Note the importance of experience. And note what was mentioned above as the experiential basis of wisdom. Maybe wisdom, or an indistinguishable approximation of it, comes more easily to computers than knowledge does.
Or maybe wisdom is simply not all it's cracked up to be. The pithy sayings inside fortune cookies often sound wise. Horoscopes can seem wise if you read enough into them. Perhaps wisdom is in the eye or the ear of the beholder. A wise decision isn't known to be wise until after the fact. We can all look like Socrates after the fact. And consider what Socrates' wisdom won him.
Dr. Brands, I wholeheartedly concur with you on telling stories. I teach grades 7-12 as well as adjunct and although different populations, they all say that they love the stories I tell in all my American history classes. A lot of that inspiration comes from your work so I thank you for that.
An essay timely for you and other educators, given the recent beginning of this academic year; untimely, or at least inconvenient for me, given I am scheduled to have my annual physical. I will explain.
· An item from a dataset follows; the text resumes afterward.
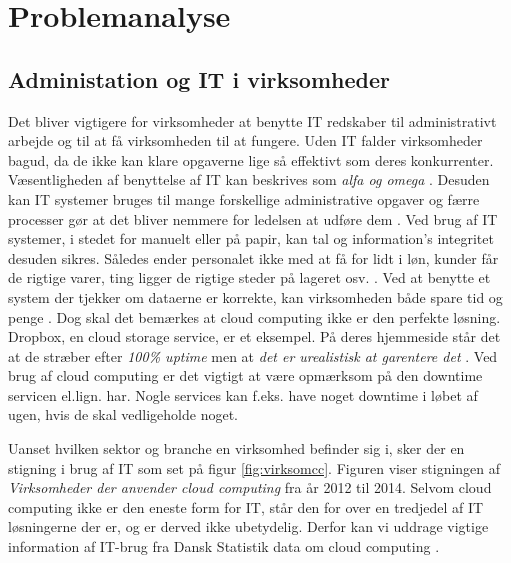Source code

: \chapter{Problemanalyse}\label{ch:analyse}
\section{Administation og IT i virksomheder}

Det bliver vigtigere for virksomheder at benytte IT redskaber til administrativt arbejde og til at få virksomheden til at fungere. Uden IT falder virksomheder bagud, da de ikke kan klare opgaverne lige så effektivt som deres konkurrenter. Væsentligheden af benyttelse af IT kan beskrives som \textit{alfa og omega} \citep{case_green_team}. Desuden kan IT systemer bruges til mange forskellige administrative opgaver og færre processer gør at det bliver nemmere for ledelsen at udføre dem \citep{Ibiz_streamline}. Ved brug af IT systemer, i stedet for manuelt eller på papir, kan tal og information's integritet desuden sikres. Således ender personalet ikke med at få for lidt i løn, kunder får de rigtige varer, ting ligger de rigtige steder på lageret osv. \citep{Ibiz_streamline}. Ved at benytte et system der tjekker om dataerne er korrekte, kan virksomheden både spare tid og penge \citep{case_green_team}. Dog skal det bemærkes at cloud computing ikke er den perfekte løsning. Dropbox, en cloud storage service, er et eksempel. På deres hjemmeside står det at de stræber efter \textit{100\% uptime} men at \textit{det er urealistisk at garentere det} \citep{drpbx_downtime}. Ved brug af cloud computing er det vigtigt at være opmærksom på den downtime servicen el.lign. har. Nogle services kan f.eks. have noget downtime i løbet af ugen, hvis de skal vedligeholde noget.

Uanset hvilken sektor og branche en virksomhed befinder sig i, sker der en stigning i brug af IT som set på figur \ref{fig:virksomcc}. Figuren viser stigningen af \textit{Virksomheder der anvender cloud computing} fra år 2012 til 2014. Selvom cloud computing ikke er den eneste form for IT, står den for over en tredjedel af IT løsningerne der er, og er derved ikke ubetydelig. Derfor kan vi uddrage vigtige information af IT-brug fra Dansk Statistik data om cloud computing \citep{itvirk}.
When I go in for my physical, I will be handed a form to complete to evaluate my present mental health. I am given this form, because some “protocol” says that they should do it and the clinic can charge an insurer or Medicare $35.00, for which the clinic may only be “reimbursed” $3.50, because some other computer says that is all they should be paid for a “claim” presented electronically to that computer over some digital network.
There may be 10 or so “yes/no” questions, answered by checking a box so that, without human eyes, it can be machine-read, and without medical minds evaluating the answer, by a computer program that will then use it to write a “medical record” making up some medically sounding text in response to an affirmative answer to comply with a “diagnostic” coding manual, now also electronically interacting with the clinic’s computer system, that then goes into my permanent medical file, digitally stored who knows where, for who knows how long, and accessible by who knows whom.
The last question is always a version of “have you considered suicide recently?”
Now that I have read your essay tonight and not wanting to answer untruthfully, because that questionnaire might be considered a “government record” since payment for administering it may be reimbursed through some governmental agency, thereby giving some overly zealous prosecutor an excuse for a criminal prosecution, under some broad and ambiguous law, or, in the case of a federal agency, perhaps a regulation that Congress had no hand in crafting, if the answer is not truthful, I will leave the answer blank.
If the doctor had asked the question of me directly, I would have answered “yes, but not my own. You see, last night I was reading Prof. Brand’s splendid essay on ‘Information, knowledge, wisdom.’ It started off with a photograph of French painter Jacques-Louis David’s 1787 painting ‘La Mort de Socrates’, which in turn spurred my neurons to recall the trial of Socrates of which I had read in Plato’s Socratic dialogues including ‘the Socratic Apology.’ There Socrates was tried by an overly zealous prosecutor for ‘moral corruption of Athenian youth’ and ‘impiety’ through his teachings at his academy. Convicted by an Athenian jury of 501 men, the prosecutor recommended the death penalty, which he was given. Although encouraged by his friends, followers and students to flee Athens, ever faithful to his teaching of civic obedience to the law, Socrates executed his own death sentence by drinking hemlock, as he was condemned to do at his trial.”
Well, that explanation would have never ended up in my medical records (perhaps because it is too long for a doctor to write down), and I would perhaps also be spared of a criminal accusation that I had lied on what might be considered a government record.
[Before a reader might consider me under some sort of paranoia for its telling, I offer this story as only a feeble attempt to come up with a weak example of information, knowledge and wisdom.]